To simplify the scripts the "raw" reports are generated "under the hood" but the end user can also issue specific reports.

This report handling means that all tests should be uniquely identified in the context of a testing session. Each test should have a (possibly generated) unique name and each parameter (and supporting object) should also be "tagged". This somehow complexifies the definition of tests since end-users should know how to tag objects: simple value data is automatically tagged but complex objects should be identified (and this slows the learning curve for the tool).

GRU newer version (GRU2 ?)

There are many ways to start using GRU:

a lightweight approach is to get simple "rich" reports in JUnit codes ("terminal" tests) or Java assert ("on the fly" tests).
using the GRU scripting language is harder but helps to design more complex "carpet bombing" and finer assertions.
"code injections" may help design complex scenarios with "on the fly" tests.

The important thing about the newer version of GRU "scenarios" is that you can combine test on different codes: create an object, invoke method on instances, create other objects in this context and so on…

Though the framework incites developers to think about sophisticated report storage and management, there are no actual codes to deal with these details (the needs may be very different) so there are many ways to enrich the framework on this behalf.

To avoid contextual ambiguities all "keywords" have been changed from the previous version: each keyword is specific to a test context (example: a code in an instance context is tagged differently from a code in a class context). This multiplies keywords but makes code more explicit.

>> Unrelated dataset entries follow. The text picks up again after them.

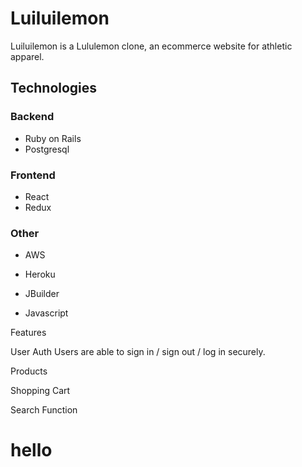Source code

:# Luiluilemon

Luiluilemon is a Lululemon clone, an ecommerce website for athletic apparel. 

## Technologies

### Backend
  * Ruby on Rails
  * Postgresql

### Frontend
  * React
  * Redux

### Other
  * AWS
  * Heroku

* JBuilder
* Javascript

Features 

User Auth
Users are able to sign in / sign out / log in securely. 

Products

Shopping Cart

Search Function


<h1>hello</h1>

Now in the context of an instance you can define: state tests, method invocations, and explicit codes. In the context of a class you can define: static state tests, constructor codes, static method invocations and explicit codes. Outside these contexts you can just write plain code (to initialize data for instance) but also one can write hooks that will guarantee that some code will always be invoked (kind of finally feature in case of a crash). For black belts that know how to write advanced Groovy code there are also ways to include metadata handling code (dynamically adding methods to a class for instance - so you can write 10.25.euros instead of new Euros(10.25) - ).

The creation of objects with (possibly big) sets of data can be "piped" to instance tests to avoid excessive use of memory. The processing end of these "pipes" can be parallelized (but this is an advanced feature for expert users only).

The definition of testing data set has been changed. In the previous version many maps were used but this meant that the order of evaluation was rather unpredictable. So now users are encouraged to specify data sets with a predictable order of iteration (this is important if you want to measure scalability).

Now the data producers can be lists, ranges or explicit code that produce data on demand. One can also define assertions that automatically apply to a set of data (for instance you specify all negative numbers should fire a specific exception).

A last remark: all functions of GRU start with an underscore. This convention is to help differentiate from other functions or methods. This will also help with tools such as Eclipse, Netbeans or IntelliJ (all core codes were initially developed under IntelliJ which is well adapted for the use of Domain Specific Languages based on Groovy ).